◆ Listed records:
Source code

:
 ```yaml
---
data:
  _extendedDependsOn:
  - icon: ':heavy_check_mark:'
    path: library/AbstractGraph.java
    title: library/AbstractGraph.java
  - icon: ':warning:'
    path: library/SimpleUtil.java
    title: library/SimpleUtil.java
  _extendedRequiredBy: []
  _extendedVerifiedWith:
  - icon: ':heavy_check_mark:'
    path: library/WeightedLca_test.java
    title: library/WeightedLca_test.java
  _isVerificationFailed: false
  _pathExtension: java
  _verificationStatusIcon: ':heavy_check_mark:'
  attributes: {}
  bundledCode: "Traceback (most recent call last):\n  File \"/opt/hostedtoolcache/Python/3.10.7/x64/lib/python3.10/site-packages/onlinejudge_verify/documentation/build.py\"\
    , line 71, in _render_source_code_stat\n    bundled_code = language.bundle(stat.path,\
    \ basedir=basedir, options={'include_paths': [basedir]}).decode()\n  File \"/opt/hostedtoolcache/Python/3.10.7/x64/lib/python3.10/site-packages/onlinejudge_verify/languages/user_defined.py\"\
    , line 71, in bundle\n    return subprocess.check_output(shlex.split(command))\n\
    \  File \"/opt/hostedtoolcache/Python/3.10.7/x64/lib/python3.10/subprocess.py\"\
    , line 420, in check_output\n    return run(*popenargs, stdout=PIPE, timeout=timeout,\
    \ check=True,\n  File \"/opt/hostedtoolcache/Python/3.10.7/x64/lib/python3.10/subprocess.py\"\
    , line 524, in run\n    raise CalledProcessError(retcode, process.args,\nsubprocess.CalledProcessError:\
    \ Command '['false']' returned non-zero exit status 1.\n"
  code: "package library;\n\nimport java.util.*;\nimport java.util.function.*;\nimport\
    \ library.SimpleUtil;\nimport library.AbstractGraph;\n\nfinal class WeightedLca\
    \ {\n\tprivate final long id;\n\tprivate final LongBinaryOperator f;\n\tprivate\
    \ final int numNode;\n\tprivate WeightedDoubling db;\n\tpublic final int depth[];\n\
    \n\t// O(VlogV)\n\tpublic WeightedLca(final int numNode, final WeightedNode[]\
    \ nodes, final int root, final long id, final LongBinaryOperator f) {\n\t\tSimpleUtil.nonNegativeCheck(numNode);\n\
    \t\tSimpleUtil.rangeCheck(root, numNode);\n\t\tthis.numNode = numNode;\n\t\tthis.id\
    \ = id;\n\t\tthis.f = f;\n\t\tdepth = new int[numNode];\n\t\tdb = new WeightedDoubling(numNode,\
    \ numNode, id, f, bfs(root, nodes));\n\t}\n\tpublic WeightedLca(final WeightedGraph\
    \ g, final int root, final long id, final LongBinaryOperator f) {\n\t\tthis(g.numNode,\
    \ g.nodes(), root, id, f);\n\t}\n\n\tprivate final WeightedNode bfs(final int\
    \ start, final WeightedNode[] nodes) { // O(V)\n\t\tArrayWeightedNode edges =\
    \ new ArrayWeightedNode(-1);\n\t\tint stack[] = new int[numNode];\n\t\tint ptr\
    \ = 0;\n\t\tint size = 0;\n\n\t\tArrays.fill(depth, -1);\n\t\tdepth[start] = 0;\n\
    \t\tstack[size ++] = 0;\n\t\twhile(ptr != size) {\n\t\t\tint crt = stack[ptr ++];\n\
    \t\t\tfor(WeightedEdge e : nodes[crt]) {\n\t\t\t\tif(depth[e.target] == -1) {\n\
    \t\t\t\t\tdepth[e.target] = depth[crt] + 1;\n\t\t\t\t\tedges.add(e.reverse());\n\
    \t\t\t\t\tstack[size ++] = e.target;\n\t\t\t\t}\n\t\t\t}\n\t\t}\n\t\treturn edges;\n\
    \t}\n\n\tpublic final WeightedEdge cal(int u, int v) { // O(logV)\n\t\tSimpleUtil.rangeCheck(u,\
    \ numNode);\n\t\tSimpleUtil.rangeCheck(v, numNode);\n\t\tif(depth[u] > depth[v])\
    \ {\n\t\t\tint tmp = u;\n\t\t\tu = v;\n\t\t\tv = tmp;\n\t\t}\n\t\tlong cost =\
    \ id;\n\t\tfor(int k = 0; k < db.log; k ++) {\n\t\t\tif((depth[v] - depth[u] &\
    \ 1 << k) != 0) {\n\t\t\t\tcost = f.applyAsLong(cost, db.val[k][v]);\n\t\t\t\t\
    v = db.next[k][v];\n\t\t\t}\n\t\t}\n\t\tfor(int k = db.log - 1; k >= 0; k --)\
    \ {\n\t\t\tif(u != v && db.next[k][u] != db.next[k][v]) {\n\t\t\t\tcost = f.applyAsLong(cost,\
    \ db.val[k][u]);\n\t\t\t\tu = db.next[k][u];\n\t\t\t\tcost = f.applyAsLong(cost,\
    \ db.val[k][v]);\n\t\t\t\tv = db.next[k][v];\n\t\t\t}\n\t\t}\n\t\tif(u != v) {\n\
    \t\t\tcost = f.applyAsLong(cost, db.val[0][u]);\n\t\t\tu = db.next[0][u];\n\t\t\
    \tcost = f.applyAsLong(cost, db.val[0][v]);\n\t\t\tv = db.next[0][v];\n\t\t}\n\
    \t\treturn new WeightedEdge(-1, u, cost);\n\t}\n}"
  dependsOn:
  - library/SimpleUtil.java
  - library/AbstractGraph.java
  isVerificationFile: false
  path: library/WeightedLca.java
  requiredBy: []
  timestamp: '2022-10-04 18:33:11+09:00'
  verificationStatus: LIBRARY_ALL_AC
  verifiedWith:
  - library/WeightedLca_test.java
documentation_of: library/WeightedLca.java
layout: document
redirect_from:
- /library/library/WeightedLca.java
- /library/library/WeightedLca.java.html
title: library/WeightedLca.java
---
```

◆ Assignment:
From the entries above, copy every line containing the word "tdepth".

◆ Exercise output:
    \ = id;\n\t\tthis.f = f;\n\t\tdepth = new int[numNode];\n\t\tdb = new WeightedDoubling(numNode,\
    \ = 0;\n\t\tint size = 0;\n\n\t\tArrays.fill(depth, -1);\n\t\tdepth[start] = 0;\n\
    \t\t\t\t\tdepth[e.target] = depth[crt] + 1;\n\t\t\t\t\tedges.add(e.reverse());\n\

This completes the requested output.